Проведя так много времени с этой группой парней, я понял, что у каждого была речь, которую они повторяли так часто, как только могли. В ней были заключены их заботы, надежды, опасения и беспокойства. Это раскрывало их внутреннюю личность. Эта речь походила на утверждение их миссии. Адам включил в свою речь упоминание о преступном отце и сестре, и склонной к наркотикам матери. Он даже мимолетно упомянул кое-что в течение урока сэйдза: «Это то, что я хочу закончить поскорее. Я думаю, что сейчас был бы в тюрьме, если не обучался бы на курсе.»
Среди нас, извивающихся на полу, с напряженными лицами, Роланд, как всегда безразличный, сказал свою речь.
Было все еще трудно поверить, что он был такого же возраста, как и я, он казался намного старше. Возраст и власть взаимозаменяемы. Я задавался вопросом, меняется ли возраст Роланда, когда он возвращается домой к жене и ребенку. Сбрасывает ли он резиновую маску, как злодеи в Скуби Ду, крича: «Дорогая, мне снова двадцать девять!»? Или ему было пятьдесят постоянно?
Роланд сказал нам: «Однажды я стоял в камаэ и Канчо подошел и коснулся моей поясницы. Одна та поправка научила меня большему о правильной стойке, чем часы и часы тренировок.»

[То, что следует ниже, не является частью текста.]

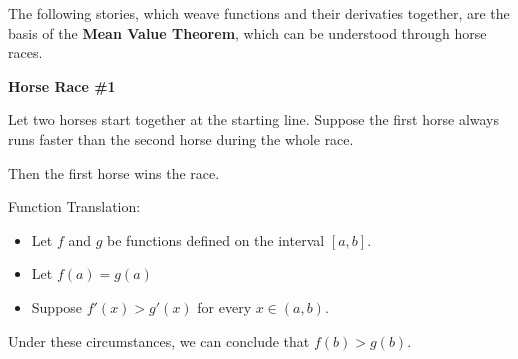 \documentclass{ximera}
\begin{document}
The following stories, which weave functions and their derivaties together, are the basis of the \textbf{Mean Value Theorem}, which can be understood through horse races. \\










\begin{idea} \textbf{\textcolor{blue!55!black}{Horse Race \#1}}   


Let two horses start together at the starting line. Suppose the first horse always runs faster than the second horse during the whole race.

Then the first horse wins the race.



\begin{model} Function Translation:

\begin{itemize}
\item Let $f$ and $g$ be functions defined on the interval $[a, b]$. 
\item Let $f(a) = g(a)$
\item Suppose $f'(x) > g'(x)$ for every $x \in (a,b)$. 
\end{itemize}

Under these circumstances, we can conclude that $f(b) > g(b)$.

\end{model} 




\end{idea}
\end{document}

На мгновение ерзанье прекратилось, люди размышляли о мастерском касании Канчо-сенсея. Затем Ага поломался и стал орать и стучать головой об пол. Впервые я подумал, может, ему и правда настолько плохо и он вовсе не прикидывается. Роланд невозмутимо продолжил свою речь.
«Что делает сеншусея тем, чем он является? В чем заключается дух сеншусей? Однажды, несколько лет назад, я наблюдал за тем, как учитель поправлял студента-сеншусея. Этот студент не мог сделать того, что от него требовал учитель. Он продолжал попытки и не мог сделать, а учитель продолжал поправлять его снова и снова.
И я мог видеть, что студент все больше и больше расстраивался и начинал злиться, злиться на самого себя и на учителя. Я думал, что он, в конце концов, он (здесь Роланд остановился, подбирая нужное слово) ударит учителя. Но он все продолжал попытки, он держал злость под контролем. Именно таким я вижу дух сеншусей. Чистая злость, контролируемая злость, ждущая момента, когда ее смогут использовать. Найдите злость, ребята. Найдите в себе злость!»
На несколько коротких мгновений мы все были вдохновлены злостью и перестали стонать. Но потом Ага сломался снова и мы все стали постыдно шумными.
Как говорил Крис, очень сложно судить о чужой боли, особенно если ты сам проходишь через внешне подобный опыт. Но в конце-то концов, я говорил себе, мы всего лишь сидим на коленях. Мы не подвешены на крюки за гениталии в гестаповском подвале.
Смутно, я мог уже оценить, что существуют два уровня боли. Боль-1 — была непосредственным ощущением. Это был уровень объективного наблюдения: «Меня ужалила пчела. Вот боль вверху моего левого предплечья». Боль-2 — это субъективная реакция: «Ааа! Оно болит! Оно конкретно болит!»